+++ Material to process +++

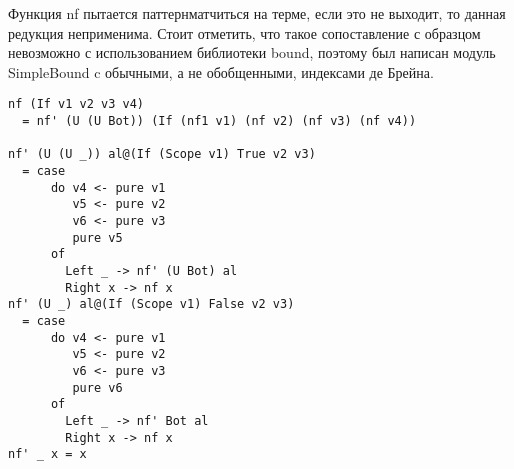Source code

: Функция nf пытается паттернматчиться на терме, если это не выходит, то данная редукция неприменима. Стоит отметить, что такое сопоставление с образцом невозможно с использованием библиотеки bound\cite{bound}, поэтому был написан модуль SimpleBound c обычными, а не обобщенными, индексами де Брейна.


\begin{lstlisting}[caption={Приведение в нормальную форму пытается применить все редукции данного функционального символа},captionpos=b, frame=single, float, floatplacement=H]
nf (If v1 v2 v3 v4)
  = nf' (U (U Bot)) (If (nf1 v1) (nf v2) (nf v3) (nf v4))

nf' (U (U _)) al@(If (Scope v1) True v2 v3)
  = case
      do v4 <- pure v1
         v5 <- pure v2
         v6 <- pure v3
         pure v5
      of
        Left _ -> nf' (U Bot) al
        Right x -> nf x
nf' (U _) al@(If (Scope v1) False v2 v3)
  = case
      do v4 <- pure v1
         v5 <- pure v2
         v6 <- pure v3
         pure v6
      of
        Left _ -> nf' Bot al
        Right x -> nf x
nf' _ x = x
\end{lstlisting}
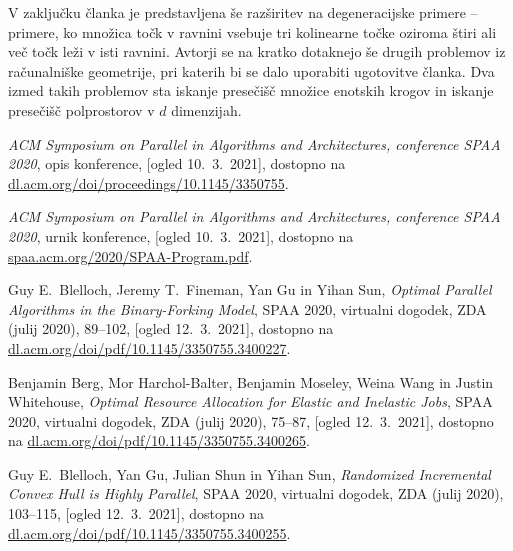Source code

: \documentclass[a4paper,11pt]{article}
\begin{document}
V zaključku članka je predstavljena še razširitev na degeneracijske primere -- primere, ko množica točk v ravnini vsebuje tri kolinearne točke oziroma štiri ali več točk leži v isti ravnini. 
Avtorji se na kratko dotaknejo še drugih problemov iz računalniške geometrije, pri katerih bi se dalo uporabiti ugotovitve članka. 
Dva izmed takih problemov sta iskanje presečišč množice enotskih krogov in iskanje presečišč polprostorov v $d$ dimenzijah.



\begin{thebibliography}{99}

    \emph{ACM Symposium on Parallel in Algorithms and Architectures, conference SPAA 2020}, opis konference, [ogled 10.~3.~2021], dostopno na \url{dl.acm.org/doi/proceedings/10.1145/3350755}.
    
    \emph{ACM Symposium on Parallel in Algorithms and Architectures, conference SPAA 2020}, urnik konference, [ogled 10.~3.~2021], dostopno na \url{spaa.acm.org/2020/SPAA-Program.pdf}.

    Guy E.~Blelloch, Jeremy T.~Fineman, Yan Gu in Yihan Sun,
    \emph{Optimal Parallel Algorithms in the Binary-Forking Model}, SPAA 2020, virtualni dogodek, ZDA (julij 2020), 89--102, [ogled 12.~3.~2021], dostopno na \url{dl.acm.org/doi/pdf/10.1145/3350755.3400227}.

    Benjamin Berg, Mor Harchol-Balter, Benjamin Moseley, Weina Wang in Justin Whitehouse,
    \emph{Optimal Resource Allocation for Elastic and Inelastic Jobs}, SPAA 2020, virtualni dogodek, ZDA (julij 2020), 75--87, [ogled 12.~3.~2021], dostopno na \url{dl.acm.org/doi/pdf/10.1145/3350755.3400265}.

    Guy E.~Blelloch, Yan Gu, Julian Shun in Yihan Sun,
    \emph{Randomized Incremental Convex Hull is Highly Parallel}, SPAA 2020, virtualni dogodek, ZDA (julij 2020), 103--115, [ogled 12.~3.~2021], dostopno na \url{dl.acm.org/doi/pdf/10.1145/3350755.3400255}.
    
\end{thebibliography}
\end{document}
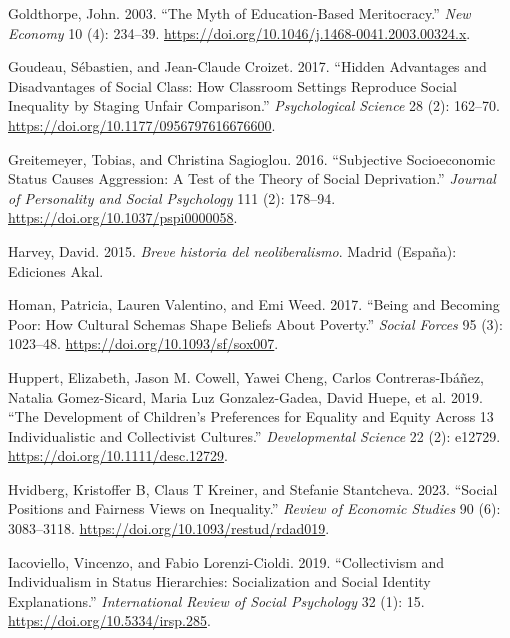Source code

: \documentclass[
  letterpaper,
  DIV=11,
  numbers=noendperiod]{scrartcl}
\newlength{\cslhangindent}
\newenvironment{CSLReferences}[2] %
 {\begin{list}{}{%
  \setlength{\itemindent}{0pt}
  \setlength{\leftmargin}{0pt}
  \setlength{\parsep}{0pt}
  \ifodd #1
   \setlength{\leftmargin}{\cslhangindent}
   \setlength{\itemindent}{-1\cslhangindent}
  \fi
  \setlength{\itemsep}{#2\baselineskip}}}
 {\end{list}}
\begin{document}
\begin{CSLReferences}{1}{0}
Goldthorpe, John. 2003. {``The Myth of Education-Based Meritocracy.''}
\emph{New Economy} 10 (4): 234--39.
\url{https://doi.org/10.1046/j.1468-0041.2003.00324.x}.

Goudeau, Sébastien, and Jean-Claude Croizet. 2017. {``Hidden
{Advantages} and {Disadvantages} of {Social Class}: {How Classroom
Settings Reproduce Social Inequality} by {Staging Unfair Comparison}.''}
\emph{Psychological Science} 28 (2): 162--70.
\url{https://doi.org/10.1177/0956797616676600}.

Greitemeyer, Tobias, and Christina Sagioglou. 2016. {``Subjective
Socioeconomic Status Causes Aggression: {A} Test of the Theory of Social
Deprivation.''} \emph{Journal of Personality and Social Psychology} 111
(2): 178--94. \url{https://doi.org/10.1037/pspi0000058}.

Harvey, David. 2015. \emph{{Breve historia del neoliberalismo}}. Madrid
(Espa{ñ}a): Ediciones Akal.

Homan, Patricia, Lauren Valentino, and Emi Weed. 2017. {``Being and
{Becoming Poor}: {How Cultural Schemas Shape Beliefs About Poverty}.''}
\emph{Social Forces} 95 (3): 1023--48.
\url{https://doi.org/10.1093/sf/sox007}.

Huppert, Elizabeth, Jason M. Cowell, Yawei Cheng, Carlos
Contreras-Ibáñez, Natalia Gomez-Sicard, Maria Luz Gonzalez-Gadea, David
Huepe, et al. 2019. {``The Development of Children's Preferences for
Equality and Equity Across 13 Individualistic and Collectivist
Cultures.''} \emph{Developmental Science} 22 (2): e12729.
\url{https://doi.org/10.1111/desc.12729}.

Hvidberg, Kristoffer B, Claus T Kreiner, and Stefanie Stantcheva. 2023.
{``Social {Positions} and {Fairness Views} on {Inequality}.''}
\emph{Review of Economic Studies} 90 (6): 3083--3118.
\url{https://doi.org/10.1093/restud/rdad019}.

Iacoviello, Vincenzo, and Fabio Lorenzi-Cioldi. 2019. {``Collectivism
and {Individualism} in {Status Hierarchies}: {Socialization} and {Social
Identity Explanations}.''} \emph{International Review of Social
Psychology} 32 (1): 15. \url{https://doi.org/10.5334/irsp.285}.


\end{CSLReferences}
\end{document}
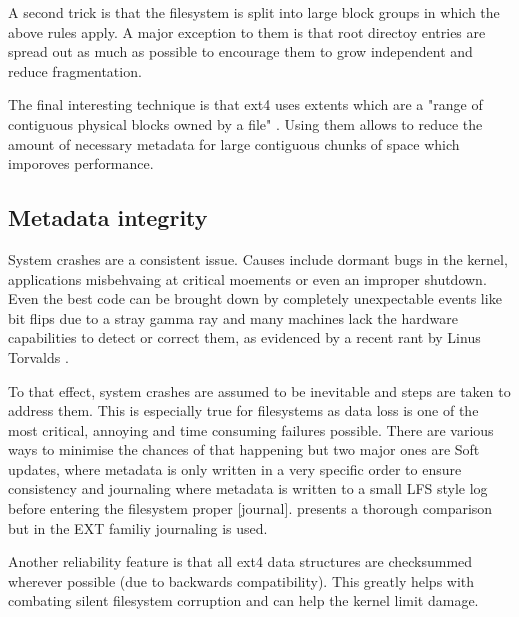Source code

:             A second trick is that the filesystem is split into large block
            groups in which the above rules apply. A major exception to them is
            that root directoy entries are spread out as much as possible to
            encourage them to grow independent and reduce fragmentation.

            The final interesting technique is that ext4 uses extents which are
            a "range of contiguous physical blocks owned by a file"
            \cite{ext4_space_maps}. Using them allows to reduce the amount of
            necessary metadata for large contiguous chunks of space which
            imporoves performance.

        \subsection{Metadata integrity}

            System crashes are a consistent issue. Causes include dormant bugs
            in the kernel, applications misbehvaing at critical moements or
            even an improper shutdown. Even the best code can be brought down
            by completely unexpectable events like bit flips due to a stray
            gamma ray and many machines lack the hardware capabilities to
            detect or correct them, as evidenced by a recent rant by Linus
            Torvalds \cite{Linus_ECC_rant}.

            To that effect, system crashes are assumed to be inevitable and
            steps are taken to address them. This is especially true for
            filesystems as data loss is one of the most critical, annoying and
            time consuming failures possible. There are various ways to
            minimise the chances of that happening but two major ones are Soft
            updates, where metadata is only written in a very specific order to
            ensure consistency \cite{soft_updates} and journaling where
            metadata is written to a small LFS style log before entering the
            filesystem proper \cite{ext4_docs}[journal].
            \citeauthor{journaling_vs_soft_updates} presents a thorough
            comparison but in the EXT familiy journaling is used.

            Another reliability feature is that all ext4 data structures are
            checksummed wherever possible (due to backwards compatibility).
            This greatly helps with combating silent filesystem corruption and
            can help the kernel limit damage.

+++

▸ **What you need to do**
Retype the records above exactly, and keep any picture out of what you write.

▸ **Response to this exercise**
Source code

: Функция nf пытается паттернматчиться на терме, если это не выходит, то данная редукция неприменима. Стоит отметить, что такое сопоставление с образцом невозможно с использованием библиотеки bound\cite{bound}, поэтому был написан модуль SimpleBound c обычными, а не обобщенными, индексами де Брейна.


\begin{lstlisting}[caption={Приведение в нормальную форму пытается применить все редукции данного функционального символа},captionpos=b, frame=single, float, floatplacement=H]
nf (If v1 v2 v3 v4)
  = nf' (U (U Bot)) (If (nf1 v1) (nf v2) (nf v3) (nf v4))

nf' (U (U _)) al@(If (Scope v1) True v2 v3)
  = case
      do v4 <- pure v1
         v5 <- pure v2
         v6 <- pure v3
         pure v5
      of
        Left _ -> nf' (U Bot) al
        Right x -> nf x
nf' (U _) al@(If (Scope v1) False v2 v3)
  = case
      do v4 <- pure v1
         v5 <- pure v2
         v6 <- pure v3
         pure v6
      of
        Left _ -> nf' Bot al
        Right x -> nf x
nf' _ x = x
\end{lstlisting}
Source code

: \documentclass[a4paper,11pt]{article}
\begin{document}
V zaključku članka je predstavljena še razširitev na degeneracijske primere -- primere, ko množica točk v ravnini vsebuje tri kolinearne točke oziroma štiri ali več točk leži v isti ravnini. 
Avtorji se na kratko dotaknejo še drugih problemov iz računalniške geometrije, pri katerih bi se dalo uporabiti ugotovitve članka. 
Dva izmed takih problemov sta iskanje presečišč množice enotskih krogov in iskanje presečišč polprostorov v $d$ dimenzijah.



\begin{thebibliography}{99}

    \emph{ACM Symposium on Parallel in Algorithms and Architectures, conference SPAA 2020}, opis konference, [ogled 10.~3.~2021], dostopno na \url{dl.acm.org/doi/proceedings/10.1145/3350755}.
    
    \emph{ACM Symposium on Parallel in Algorithms and Architectures, conference SPAA 2020}, urnik konference, [ogled 10.~3.~2021], dostopno na \url{spaa.acm.org/2020/SPAA-Program.pdf}.

    Guy E.~Blelloch, Jeremy T.~Fineman, Yan Gu in Yihan Sun,
    \emph{Optimal Parallel Algorithms in the Binary-Forking Model}, SPAA 2020, virtualni dogodek, ZDA (julij 2020), 89--102, [ogled 12.~3.~2021], dostopno na \url{dl.acm.org/doi/pdf/10.1145/3350755.3400227}.

    Benjamin Berg, Mor Harchol-Balter, Benjamin Moseley, Weina Wang in Justin Whitehouse,
    \emph{Optimal Resource Allocation for Elastic and Inelastic Jobs}, SPAA 2020, virtualni dogodek, ZDA (julij 2020), 75--87, [ogled 12.~3.~2021], dostopno na \url{dl.acm.org/doi/pdf/10.1145/3350755.3400265}.

    Guy E.~Blelloch, Yan Gu, Julian Shun in Yihan Sun,
    \emph{Randomized Incremental Convex Hull is Highly Parallel}, SPAA 2020, virtualni dogodek, ZDA (julij 2020), 103--115, [ogled 12.~3.~2021], dostopno na \url{dl.acm.org/doi/pdf/10.1145/3350755.3400255}.
    
\end{thebibliography}
\end{document}
Source code

: \documentclass[
  letterpaper,
  DIV=11,
  numbers=noendperiod]{scrartcl}
\newlength{\cslhangindent}
\newenvironment{CSLReferences}[2] %
 {\begin{list}{}{%
  \setlength{\itemindent}{0pt}
  \setlength{\leftmargin}{0pt}
  \setlength{\parsep}{0pt}
  \ifodd #1
   \setlength{\leftmargin}{\cslhangindent}
   \setlength{\itemindent}{-1\cslhangindent}
  \fi
  \setlength{\itemsep}{#2\baselineskip}}}
 {\end{list}}
\begin{document}
\begin{CSLReferences}{1}{0}
Goldthorpe, John. 2003. {``The Myth of Education-Based Meritocracy.''}
\emph{New Economy} 10 (4): 234--39.
\url{https://doi.org/10.1046/j.1468-0041.2003.00324.x}.

Goudeau, Sébastien, and Jean-Claude Croizet. 2017. {``Hidden
{Advantages} and {Disadvantages} of {Social Class}: {How Classroom
Settings Reproduce Social Inequality} by {Staging Unfair Comparison}.''}
\emph{Psychological Science} 28 (2): 162--70.
\url{https://doi.org/10.1177/0956797616676600}.

Greitemeyer, Tobias, and Christina Sagioglou. 2016. {``Subjective
Socioeconomic Status Causes Aggression: {A} Test of the Theory of Social
Deprivation.''} \emph{Journal of Personality and Social Psychology} 111
(2): 178--94. \url{https://doi.org/10.1037/pspi0000058}.

Harvey, David. 2015. \emph{{Breve historia del neoliberalismo}}. Madrid
(Espa{ñ}a): Ediciones Akal.

Homan, Patricia, Lauren Valentino, and Emi Weed. 2017. {``Being and
{Becoming Poor}: {How Cultural Schemas Shape Beliefs About Poverty}.''}
\emph{Social Forces} 95 (3): 1023--48.
\url{https://doi.org/10.1093/sf/sox007}.

Huppert, Elizabeth, Jason M. Cowell, Yawei Cheng, Carlos
Contreras-Ibáñez, Natalia Gomez-Sicard, Maria Luz Gonzalez-Gadea, David
Huepe, et al. 2019. {``The Development of Children's Preferences for
Equality and Equity Across 13 Individualistic and Collectivist
Cultures.''} \emph{Developmental Science} 22 (2): e12729.
\url{https://doi.org/10.1111/desc.12729}.

Hvidberg, Kristoffer B, Claus T Kreiner, and Stefanie Stantcheva. 2023.
{``Social {Positions} and {Fairness Views} on {Inequality}.''}
\emph{Review of Economic Studies} 90 (6): 3083--3118.
\url{https://doi.org/10.1093/restud/rdad019}.

Iacoviello, Vincenzo, and Fabio Lorenzi-Cioldi. 2019. {``Collectivism
and {Individualism} in {Status Hierarchies}: {Socialization} and {Social
Identity Explanations}.''} \emph{International Review of Social
Psychology} 32 (1): 15. \url{https://doi.org/10.5334/irsp.285}.


\end{CSLReferences}
\end{document}
Source code

:             A second trick is that the filesystem is split into large block
            groups in which the above rules apply. A major exception to them is
            that root directoy entries are spread out as much as possible to
            encourage them to grow independent and reduce fragmentation.

            The final interesting technique is that ext4 uses extents which are
            a "range of contiguous physical blocks owned by a file"
            \cite{ext4_space_maps}. Using them allows to reduce the amount of
            necessary metadata for large contiguous chunks of space which
            imporoves performance.

        \subsection{Metadata integrity}

            System crashes are a consistent issue. Causes include dormant bugs
            in the kernel, applications misbehvaing at critical moements or
            even an improper shutdown. Even the best code can be brought down
            by completely unexpectable events like bit flips due to a stray
            gamma ray and many machines lack the hardware capabilities to
            detect or correct them, as evidenced by a recent rant by Linus
            Torvalds \cite{Linus_ECC_rant}.

            To that effect, system crashes are assumed to be inevitable and
            steps are taken to address them. This is especially true for
            filesystems as data loss is one of the most critical, annoying and
            time consuming failures possible. There are various ways to
            minimise the chances of that happening but two major ones are Soft
            updates, where metadata is only written in a very specific order to
            ensure consistency \cite{soft_updates} and journaling where
            metadata is written to a small LFS style log before entering the
            filesystem proper \cite{ext4_docs}[journal].
            \citeauthor{journaling_vs_soft_updates} presents a thorough
            comparison but in the EXT familiy journaling is used.

            Another reliability feature is that all ext4 data structures are
            checksummed wherever possible (due to backwards compatibility).
            This greatly helps with combating silent filesystem corruption and
            can help the kernel limit damage.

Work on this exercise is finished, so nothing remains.